Certains canonistes vieux-catholiques prodiguaient des leçons de tactique. Ils prévoyaient qu’après la déposition d’un évêque par l’État, Rome pourrait frapper le diocèse d’interdit ; d’avance ils dictaient les moyens de riposte. Les fidèles feraient du bruit : on mobiliserait l’armée. Les prêtres, tenant compte de l’interdit, refuseraient de faire leur besogne : on leur supprimerait tous leurs revenus, et puis on les expulserait de l’école primaire.

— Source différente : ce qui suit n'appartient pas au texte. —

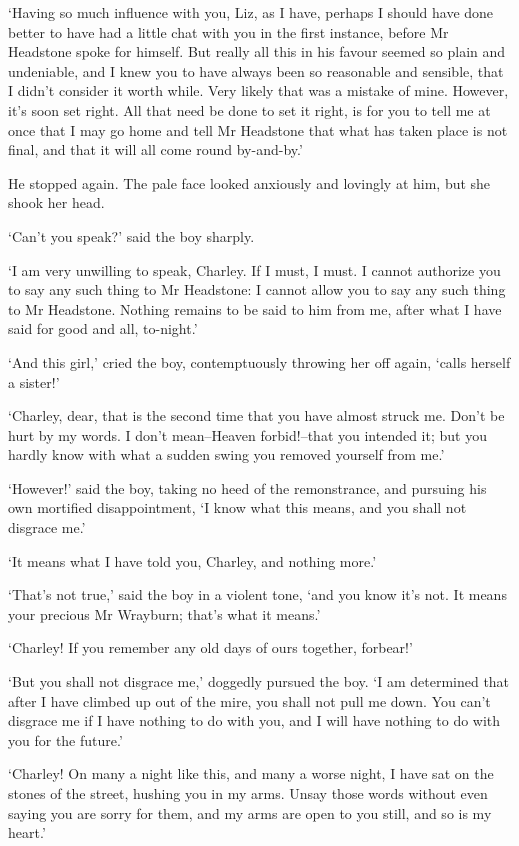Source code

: ‘Having so much influence with you, Liz, as I have, perhaps I should
have done better to have had a little chat with you in the first
instance, before Mr Headstone spoke for himself. But really all this in
his favour seemed so plain and undeniable, and I knew you to have always
been so reasonable and sensible, that I didn’t consider it worth while.
Very likely that was a mistake of mine. However, it’s soon set right.
All that need be done to set it right, is for you to tell me at once
that I may go home and tell Mr Headstone that what has taken place is
not final, and that it will all come round by-and-by.’

He stopped again. The pale face looked anxiously and lovingly at him,
but she shook her head.

‘Can’t you speak?’ said the boy sharply.

‘I am very unwilling to speak, Charley. If I must, I must. I cannot
authorize you to say any such thing to Mr Headstone: I cannot allow you
to say any such thing to Mr Headstone. Nothing remains to be said to him
from me, after what I have said for good and all, to-night.’

‘And this girl,’ cried the boy, contemptuously throwing her off again,
‘calls herself a sister!’

‘Charley, dear, that is the second time that you have almost struck
me. Don’t be hurt by my words. I don’t mean--Heaven forbid!--that you
intended it; but you hardly know with what a sudden swing you removed
yourself from me.’

‘However!’ said the boy, taking no heed of the remonstrance, and
pursuing his own mortified disappointment, ‘I know what this means, and
you shall not disgrace me.’

‘It means what I have told you, Charley, and nothing more.’

‘That’s not true,’ said the boy in a violent tone, ‘and you know it’s
not. It means your precious Mr Wrayburn; that’s what it means.’

‘Charley! If you remember any old days of ours together, forbear!’

‘But you shall not disgrace me,’ doggedly pursued the boy. ‘I am
determined that after I have climbed up out of the mire, you shall not
pull me down. You can’t disgrace me if I have nothing to do with you,
and I will have nothing to do with you for the future.’

‘Charley! On many a night like this, and many a worse night, I have sat
on the stones of the street, hushing you in my arms. Unsay those words
without even saying you are sorry for them, and my arms are open to you
still, and so is my heart.’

On inviterait les patrons ou les fidèles à pourvoir eux-mêmes les cures vacantes ; et l’on s’adresserait à l’évêque Reinkens pour donner aux prêtres ainsi nommés les pouvoirs nécessaires. Ainsi « l’homme du commun pourrait toujours aller à l’église, se confesser, » et peu lui importerait dès lors ce qui se passerait à Cologne ou bien à Paderborn, et que les évêques de ces deux villes fussent assis encore sur leurs sièges ou qu’ils en fussent renversés. Pas de mesures d’expulsion ou d’internement contre les évêques, comme déjà certains législateurs y songeaient ; on n’avait qu’à briser leur crosse ; ils ne compteraient plus, une fois déchus, et les morceaux n’en pèseraient pas lourd. Le ton d’assurance avec lequel se déroulait ce programme semblait défier toute critique. Si ces prélats révoqués filaient à l’étranger pour continuer leurs complots, on mettrait des policiers à leurs trousses pour les surveiller ; et s’ils restaient au milieu de leur troupeau, il suffirait de renvoyer à l’expéditeur toute lettre qui leur serait adressée et qui les mentionnerait comme évêques, d’empêcher qu’eux-mêmes ne scellassent d’un cachet épiscopal les messages qu’ils enverraient, de s’opposer à toute publication de mandement : les notables du vieux-catholicisme fondaient de grands espoirs, dans la lutte contre les évêques, sur le zèle averti des postiers.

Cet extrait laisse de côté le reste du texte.